KTH Results: Tab. 1 presents the numerical results of proposed HAR framework on KTH dataset. In this table, Cubic SVM classifier attained the maximum accuracy of 98.30% in 240.89 (s). The recall rate is also computed of this classifier that is 0.98. The performance of this classifier can be further verified through a confusion matrix, illustrated in Fig. 4. This figure described that the correct predicted values, given in the diagonals. The accuracy for the rest of the classifiers is also computed, as described in this table that shows that the average accuracy is above 90%. Moreover, the computational time of each classifier is also noted, as plotted in Fig. 5. This figure shows that the LDA classifier execution time (14.62 s) is minimum than the rest of the classifiers. Moreover, the MGSVM classifier consumed higher time of 307.42 (s).
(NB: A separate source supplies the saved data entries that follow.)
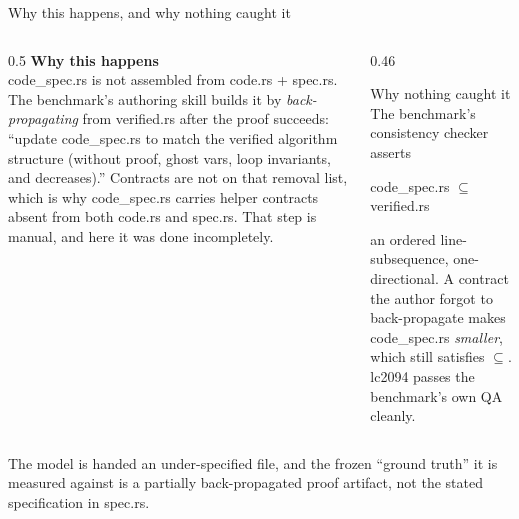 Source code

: \documentclass[aspectratio=169,10pt]{beamer}
\newcommand{\code}[1]{{\ttfamily #1}}
\newcommand{\hd}[1]{\textbf{\color{lgTeal}#1}}
\begin{document}
\begin{frame}{Why this happens, and why nothing caught it}

\begin{columns}[T]
\begin{column}{0.5\textwidth}
{\scriptsize
\hd{Why this happens}\\
\code{code\_spec.rs} is not assembled from \code{code.rs} + \code{spec.rs}. The benchmark's
authoring skill builds it by \emph{back-propagating} from \code{verified.rs} after the proof
succeeds: ``update \code{code\_spec.rs} to match the verified algorithm structure (without
proof, ghost vars, loop invariants, and decreases).'' Contracts are not on that removal list,
which is why \code{code\_spec.rs} carries helper contracts absent from both \code{code.rs}
and \code{spec.rs}. That step is manual, and here it was done incompletely.
}
\end{column}

\begin{column}{0.46\textwidth}
\begin{defbox}{Why nothing caught it}
\scriptsize
The benchmark's consistency checker asserts
\begin{center}
\code{code\_spec.rs} $\subseteq$ \code{verified.rs}
\end{center}
an ordered line-subsequence, one-directional. A contract the author forgot to
back-propagate makes \code{code\_spec.rs} \emph{smaller}, which still satisfies $\subseteq$.
\code{lc2094} passes the benchmark's own QA cleanly.
\end{defbox}
\end{column}
\end{columns}

\vspace{10pt}
\begin{callout}[lgRed]
\scriptsize
The model is handed an under-specified file, and the frozen ``ground truth'' it is measured
against is a partially back-propagated proof artifact, not the stated specification in
\code{spec.rs}.
\end{callout}

\end{frame}
\end{document}
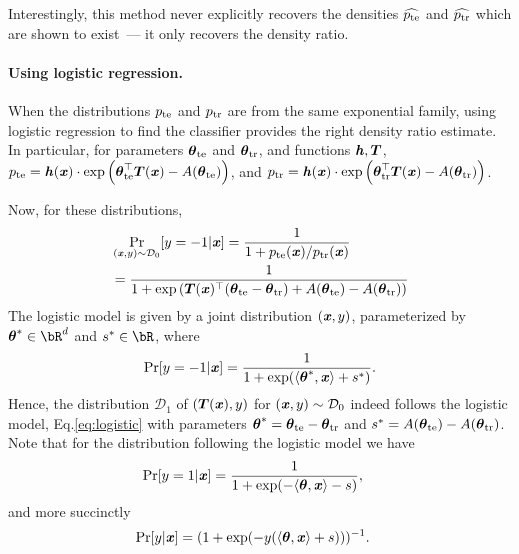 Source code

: Interestingly, this method never explicitly recovers the densities $\widehat{\pte}$ and $\widehat{\ptr}$ which are shown to exist~--- it only recovers the density ratio.

\paragraph{Using logistic regression.}

When the distributions $\pte$ and $\ptr$ are from the same exponential family, using logistic regression to find the classifier provides the right density ratio estimate. In particular, for parameters $\tte$ and $\ttr$, and functions $\hh,\boldsymbol{T}$, $\pte = \hh(\xx) \cdot \exp\left(\tte^{\top}\boldsymbol{T}(\xx)-A(\tte)\right)$, and $\ptr = \hh(\xx) \cdot \exp\left(\ttr^{\top}\boldsymbol{T}(\xx)-A(\ttr)\right)$.

Now, for these distributions, 
\begin{align*}
    & \Pr_{(\xx,y) \sim \mathcal{D}_0}[y=-1 | \xx]  = \frac{1}{1 + \pte(\xx)/\ptr(\xx)}\\
    & = \frac{1}{1 + \exp\left(\boldsymbol{T}(\xx)^{\top}(\tte-\ttr) + A(\tte)-A(\ttr)\right)}
\end{align*}
The logistic model is given by a joint distribution $(\xx, y)$, parameterized by $\boldsymbol{\theta}^* \in \bR^d$ and $s^* \in \bR$, where
\begin{equation}
    \Pr[y = -1 | \xx] = \frac{1}{1 + \exp(\langle \boldsymbol{\theta}^*, \xx\rangle + s^*)}.
    \label{eq:logistic}
\end{equation}
Hence, the distribution $\mathcal{D}_1$ of $(\boldsymbol{T}(\xx), y)$ for $(\xx, y) \sim \mathcal{D}_0$ indeed follows the logistic model, Eq.\eqref{eq:logistic} with parameters $\ttheta^* = \tte - \ttr$ and $s^* = A(\tte) - A(\ttr)$.
Note that for the distribution following the logistic model we have
\begin{align*}
    \Pr[y=1 | \xx] &= \frac{1}{1 + \exp(-\langle \boldsymbol{\theta}, \xx \rangle - s)},
\end{align*}
and more succinctly
\begin{align*}
    \Pr[y | \xx] & = (1 + \exp(-y(\langle \boldsymbol{\theta}, \xx \rangle +s)))^{-1}.
\end{align*}


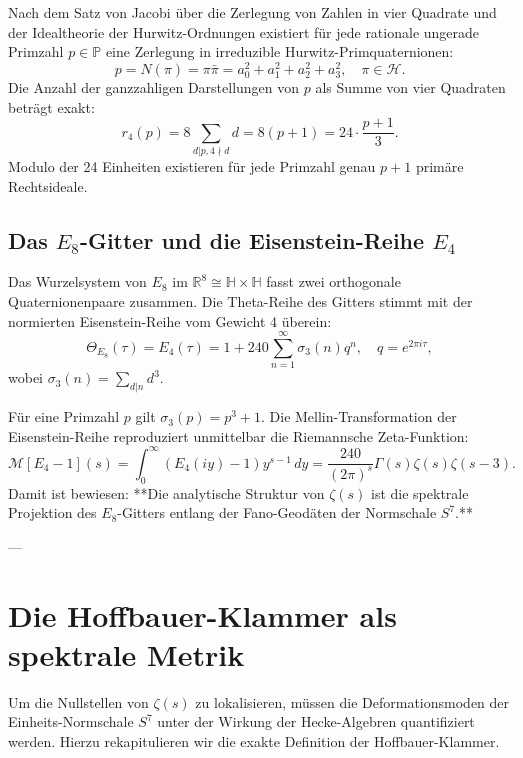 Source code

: \documentclass[11pt,a4paper]{article}
\theoremstyle{definition}
\theoremstyle{remark}
\numberwithin{equation}{section}
\begin{document}
Nach dem Satz von Jacobi über die Zerlegung von Zahlen in vier Quadrate und der Idealtheorie der Hurwitz-Ordnungen existiert für jede rationale ungerade Primzahl $p \in \mathbb{P}$ eine Zerlegung in irreduzible Hurwitz-Primquaternionen:
\begin{equation}
p = N(\pi) = \pi \bar{\pi} = a_0^2 + a_1^2 + a_2^2 + a_3^2, \quad \pi \in \mathcal{H}.
\end{equation}
Die Anzahl der ganzzahligen Darstellungen von $p$ als Summe von vier Quadraten beträgt exakt:
\begin{equation}
r_4(p) = 8 \sum_{d|p, 4 \nmid d} d = 8(p + 1) = 24 \cdot \frac{p+1}{3}.
\end{equation}
Modulo der 24 Einheiten existieren für jede Primzahl genau $p+1$ primäre Rechtsideale.

\subsection{Das $E_8$-Gitter und die Eisenstein-Reihe $E_4$}

Das Wurzelsystem von $E_8$ im $\mathbb{R}^8 \cong \mathbb{H} \times \mathbb{H}$ fasst zwei orthogonale Quaternionenpaare zusammen. Die Theta-Reihe des Gitters stimmt mit der normierten Eisenstein-Reihe vom Gewicht 4 überein:
\begin{equation}
\Theta_{E_8}(\tau) = E_4(\tau) = 1 + 240 \sum_{n=1}^\infty \sigma_3(n) q^n, \quad q = e^{2\pi i \tau},
\end{equation}
wobei $\sigma_3(n) = \sum_{d|n} d^3$. 

Für eine Primzahl $p$ gilt $\sigma_3(p) = p^3 + 1$. 
Die Mellin-Transformation der Eisenstein-Reihe reproduziert unmittelbar die Riemannsche Zeta-Funktion:
\begin{equation}
\mathcal{M}[E_4 - 1](s) = \int_0^\infty (E_4(iy) - 1) y^{s-1} \, dy = \frac{240}{(2\pi)^s} \Gamma(s) \zeta(s) \zeta(s-3).
\end{equation}
Damit ist bewiesen: **Die analytische Struktur von $\zeta(s)$ ist die spektrale Projektion des $E_8$-Gitters entlang der Fano-Geodäten der Normschale $S^7$.**

---

\section{Die Hoffbauer-Klammer als spektrale Metrik}

Um die Nullstellen von $\zeta(s)$ zu lokalisieren, müssen die Deformationsmoden der Einheits-Normschale $S^7$ unter der Wirkung der Hecke-Algebren quantifiziert werden. Hierzu rekapitulieren wir die exakte Definition der Hoffbauer-Klammer.
\end{document}
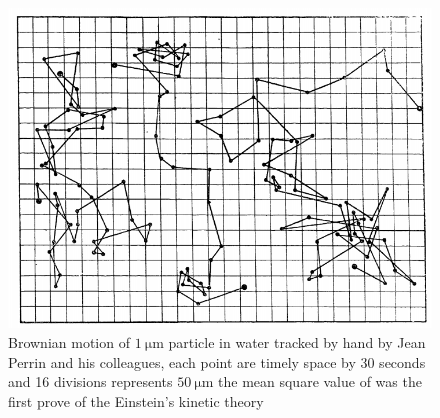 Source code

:\begin{figure}[h]
	\centering
	\includegraphics[scale=0.6]{02_body/chapter1/image/graph_perrin.png}
	\caption{Brownian motion of $1 ~ \mathrm{\mu m}$ particle in water tracked by hand by Jean Perrin and his colleagues, each point are timely space by 30 seconds and 16 divisions represents $50 ~ \mathrm{\mu m}$  the mean square value of was the first prove of the Einstein's kinetic theory}
	\label{fig:Perrin_Brownian}
\end{figure}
Overall, the Cubic SVM classifier shows the better recognition performance.
UT-Interaction Results: Tab. 2 presents the numerical results of proposed HAR framework on UT-Interaction dataset. In this table, Fine KNN classifier attained the maximum accuracy of 98.90% in 21.22 (s). The recall rate is also computed of this classifier that is 0.99. The performance of this classifier can be further verified through a confusion matrix, illustrated in Fig. 6. This figure described that the correct predicted values, given in the diagonals. The accuracy for the rest of the classifiers is also computed, as described in this table that shows that the average accuracy is above 88%. Moreover, the computational time of each classifier is also noted, as plotted in Fig. 7. This figure shows that the LDA classifier execution time (17.25 s) is minimum than the rest of the classifiers. Moreover, the Bagged Tree classifier consumed higher time of 58.34 (s). Overall, the Fine KNN classifier shows the better recognition performance.
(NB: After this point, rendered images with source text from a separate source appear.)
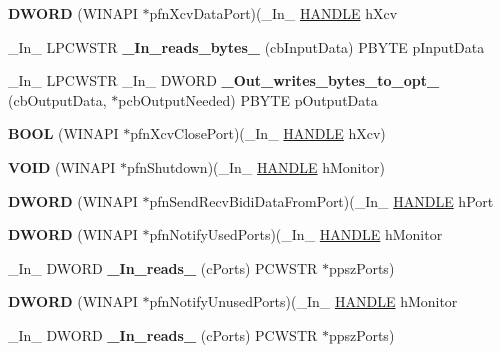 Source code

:\begin{DoxyCompactItemize}
\mbox{\label{struct___m_o_n_i_t_o_r2_aaa07ac590babb2b7723c0ea009971c72}} 
{\bfseries D\+W\+O\+RD} (W\+I\+N\+A\+PI $\ast$pfn\+Xcv\+Data\+Port)(\+\_\+\+In\+\_\+ \hyperlink{interfacevoid}{H\+A\+N\+D\+LE} h\+Xcv
\item 
\mbox{\label{struct___m_o_n_i_t_o_r2_a42dd50235e58dda86f2ab8352a4fcf6f}} 
\+\_\+\+In\+\_\+ L\+P\+C\+W\+S\+TR {\bfseries \+\_\+\+In\+\_\+reads\+\_\+bytes\+\_\+} (cb\+Input\+Data) P\+B\+Y\+TE p\+Input\+Data
\item 
\mbox{\label{struct___m_o_n_i_t_o_r2_af3485ac5fd601273b0c057027ec60cdf}} 
\+\_\+\+In\+\_\+ L\+P\+C\+W\+S\+TR \+\_\+\+In\+\_\+ D\+W\+O\+RD {\bfseries \+\_\+\+Out\+\_\+writes\+\_\+bytes\+\_\+to\+\_\+opt\+\_\+} (cb\+Output\+Data, $\ast$pcb\+Output\+Needed) P\+B\+Y\+TE p\+Output\+Data
\item 
\mbox{\label{struct___m_o_n_i_t_o_r2_a73337a0bda7bab5e7a66d23bd1467701}} 
{\bfseries B\+O\+OL} (W\+I\+N\+A\+PI $\ast$pfn\+Xcv\+Close\+Port)(\+\_\+\+In\+\_\+ \hyperlink{interfacevoid}{H\+A\+N\+D\+LE} h\+Xcv)
\item 
\mbox{\label{struct___m_o_n_i_t_o_r2_a8167af799ecd18b63646ebfb3612d973}} 
{\bfseries V\+O\+ID} (W\+I\+N\+A\+PI $\ast$pfn\+Shutdown)(\+\_\+\+In\+\_\+ \hyperlink{interfacevoid}{H\+A\+N\+D\+LE} h\+Monitor)
\item 
\mbox{\label{struct___m_o_n_i_t_o_r2_a5bc10fedd0233c6a855a90049c7925d1}} 
{\bfseries D\+W\+O\+RD} (W\+I\+N\+A\+PI $\ast$pfn\+Send\+Recv\+Bidi\+Data\+From\+Port)(\+\_\+\+In\+\_\+ \hyperlink{interfacevoid}{H\+A\+N\+D\+LE} h\+Port
\item 
\mbox{\label{struct___m_o_n_i_t_o_r2_a3f48099bbc5db5730e58a6fa3d055f41}} 
{\bfseries D\+W\+O\+RD} (W\+I\+N\+A\+PI $\ast$pfn\+Notify\+Used\+Ports)(\+\_\+\+In\+\_\+ \hyperlink{interfacevoid}{H\+A\+N\+D\+LE} h\+Monitor
\item 
\mbox{\label{struct___m_o_n_i_t_o_r2_abf6ad51469852ff0b4cf5363eda55611}} 
\+\_\+\+In\+\_\+ D\+W\+O\+RD {\bfseries \+\_\+\+In\+\_\+reads\+\_\+} (c\+Ports) P\+C\+W\+S\+TR $\ast$ppsz\+Ports)
\item 
\mbox{\label{struct___m_o_n_i_t_o_r2_ae12c351788c1562be7b4e76f677137ba}} 
{\bfseries D\+W\+O\+RD} (W\+I\+N\+A\+PI $\ast$pfn\+Notify\+Unused\+Ports)(\+\_\+\+In\+\_\+ \hyperlink{interfacevoid}{H\+A\+N\+D\+LE} h\+Monitor
\item 
\mbox{\label{struct___m_o_n_i_t_o_r2_abf6ad51469852ff0b4cf5363eda55611}} 
\+\_\+\+In\+\_\+ D\+W\+O\+RD {\bfseries \+\_\+\+In\+\_\+reads\+\_\+} (c\+Ports) P\+C\+W\+S\+TR $\ast$ppsz\+Ports)
\end{DoxyCompactItemize}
UCF Sports Results: Tab. 3 presents the numerical results of proposed HAR framework on UCF Sports dataset. In this table, LDA classifier attained the maximum accuracy of 99.80% in 27.23 (s). The recall rate is also computed of this classifier that is 1.00. The performance of this classifier can be further verified through a confusion matrix, illustrated in Fig. 8. This figure described that the correct predicted values, given in the diagonals. The accuracy for the rest of the classifiers is also computed, as described in this table that shows that the average accuracy is above 90%. Moreover, the computational time of each classifier is also noted, as plotted in Fig. 9. This figure shows that the LDA classifier execution time (27.23 s) is minimum than the rest of the classifiers. Moreover, the MGSVM classifier consumed higher time of 516.16 (s). Overall, the LDA classifier shows the better recognition performance.
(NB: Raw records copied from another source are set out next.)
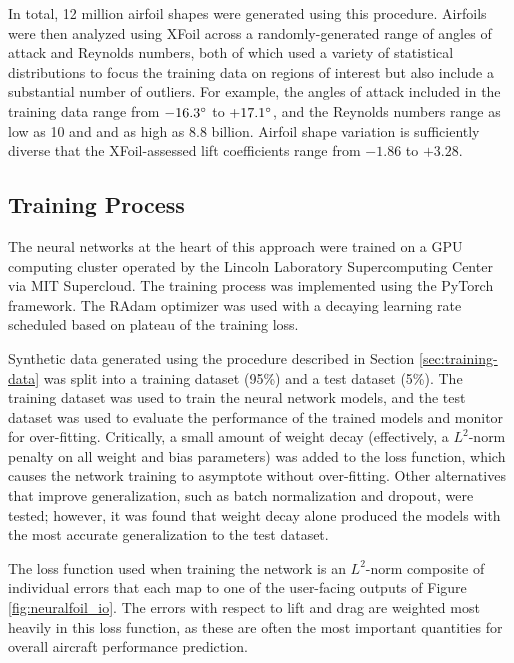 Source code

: \documentclass[conf]{new-aiaa}
\begin{document}
    In total, 12 million airfoil shapes were generated using this procedure. Airfoils were then analyzed using XFoil across a randomly-generated range of angles of attack and Reynolds numbers, both of which used a variety of statistical distributions to focus the training data on regions of interest but also include a substantial number of outliers. For example, the angles of attack included in the training data range from $-16.3\degree$ to $+17.1\degree$, and the Reynolds numbers range as low as 10 and and as high as 8.8 billion. Airfoil shape variation is sufficiently diverse that the XFoil-assessed lift coefficients range from $-1.86$ to $+3.28$.

    \subsection{Training Process}
    \label{sec:training-process}

    The neural networks at the heart of this approach were trained on a GPU computing cluster operated by the Lincoln Laboratory Supercomputing Center via MIT Supercloud. The training process was implemented using the PyTorch \cite{paszke_pytorch_2019} framework. The RAdam optimizer \cite{liu_variance_2019} was used with a decaying learning rate scheduled based on plateau of the training loss.

    Synthetic data generated using the procedure described in Section \ref{sec:training-data} was split into a training dataset (95\%) and a test dataset (5\%). The training dataset was used to train the neural network models, and the test dataset was used to evaluate the performance of the trained models and monitor for over-fitting. Critically, a small amount of weight decay (effectively, a $L^2$-norm penalty on all weight and bias parameters) was added to the loss function, which causes the network training to asymptote without over-fitting. Other alternatives that improve generalization, such as batch normalization and dropout, were tested; however, it was found that weight decay alone produced the models with the most accurate generalization to the test dataset.

    The loss function used when training the network is an $L^2$-norm composite of individual errors that each map to one of the user-facing outputs of Figure \ref{fig:neuralfoil_io}. The errors with respect to lift and drag are weighted most heavily in this loss function, as these are often the most important quantities for overall aircraft performance prediction.
\end{document}
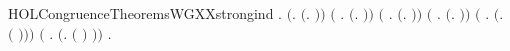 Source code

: \begin{SaveVerbatim}{HOLCongruenceTheoremsWGXXstrongind}
\HOLTokenTurnstile{} \HOLSymConst{\HOLTokenForall{}}.
       \ensuremath{(}\HOLSymConst{\HOLTokenForall{}}.  \ensuremath{(}\HOLTokenLambda{}. \ensuremath{)}\ensuremath{)} \HOLSymConst{\HOLTokenConj{}} \ensuremath{(}\HOLSymConst{\HOLTokenForall{}} .   \HOLSymConst{\HOLTokenImp{}}  \ensuremath{(}\HOLTokenLambda{}. \HOLSymConst{\ensuremath{\ldotp}} \ensuremath{)}\ensuremath{)} \HOLSymConst{\HOLTokenConj{}}
       \ensuremath{(}\HOLSymConst{\HOLTokenForall{}} .
              \HOLSymConst{\HOLTokenConj{}}   \HOLSymConst{\HOLTokenConj{}}   \HOLSymConst{\HOLTokenConj{}}   \HOLSymConst{\HOLTokenImp{}}
             \ensuremath{(}\HOLTokenLambda{}.   \HOLSymConst{\ensuremath{+}}  \ensuremath{)}\ensuremath{)} \HOLSymConst{\HOLTokenConj{}}
       \ensuremath{(}\HOLSymConst{\HOLTokenForall{}} .
              \HOLSymConst{\HOLTokenConj{}}   \HOLSymConst{\HOLTokenConj{}}   \HOLSymConst{\HOLTokenConj{}}   \HOLSymConst{\HOLTokenImp{}}
             \ensuremath{(}\HOLTokenLambda{}.   \HOLSymConst{\ensuremath{\mid}}  \ensuremath{)}\ensuremath{)} \HOLSymConst{\HOLTokenConj{}}
       \ensuremath{(}\HOLSymConst{\HOLTokenForall{}} .   \HOLSymConst{\HOLTokenConj{}}   \HOLSymConst{\HOLTokenImp{}}  \ensuremath{(}\HOLTokenLambda{}.   \ensuremath{(} \ensuremath{)}\ensuremath{)}\ensuremath{)} \HOLSymConst{\HOLTokenConj{}}
       \ensuremath{(}\HOLSymConst{\HOLTokenForall{}} .   \HOLSymConst{\HOLTokenConj{}}   \HOLSymConst{\HOLTokenImp{}}  \ensuremath{(}\HOLTokenLambda{}.  \ensuremath{(} \ensuremath{)} \ensuremath{)}\ensuremath{)} \HOLSymConst{\HOLTokenImp{}}
       \HOLSymConst{\HOLTokenForall{}}.   \HOLSymConst{\HOLTokenImp{}}  
\end{SaveVerbatim}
Hollywood Results: Tab. 4 presents the numerical results of proposed HAR framework on Hollywood dataset. In this table, LDA classifier attained the maximum accuracy of 99.60% in 30.93 (s). The recall rate is also computed of this classifier that is 0.99. The performance of this classifier can be further verified through a confusion matrix, illustrated in Fig. 10. This figure described that the correct predicted values, given in the diagonals. The accuracy for the rest of the classifiers is also computed, as described in this table that shows that the average accuracy is above 90%. Moreover, the computational time of each classifier is also noted, as plotted in Fig. 11. This figure shows that the LDA classifier execution time (30.93 s) is minimum than the rest of the classifiers. Moreover, the Cubic SVM classifier consumed higher time of 730.73 (s). Overall, the LDA classifier shows the better recognition performance.
IXMAS Results: Tab. 5 presents the numerical results of proposed HAR framework on IXMAS dataset. In this table, Cubic SVM classifier attained the maximum accuracy of 98.60% in 585.83 (s). The recall rate is also computed of this classifier that is 0.99. The performance of this classifier can be further verified through a confusion matrix, illustrated in Fig. 12. This figure described that the correct predicted values, given in the diagonals. The accuracy for the rest of the classifiers is also computed, as described in this table that shows that the average accuracy is above 86%. Moreover, the computational time of each classifier is also noted, as plotted in Fig. 13. This figure shows that the LDA classifier execution time (28.00 s) is minimum than the rest of the classifiers. Moreover, the MGSVM classifier consumed higher time of 767.46 (s). Overall, the Cubic SVM classifier shows the better recognition performance.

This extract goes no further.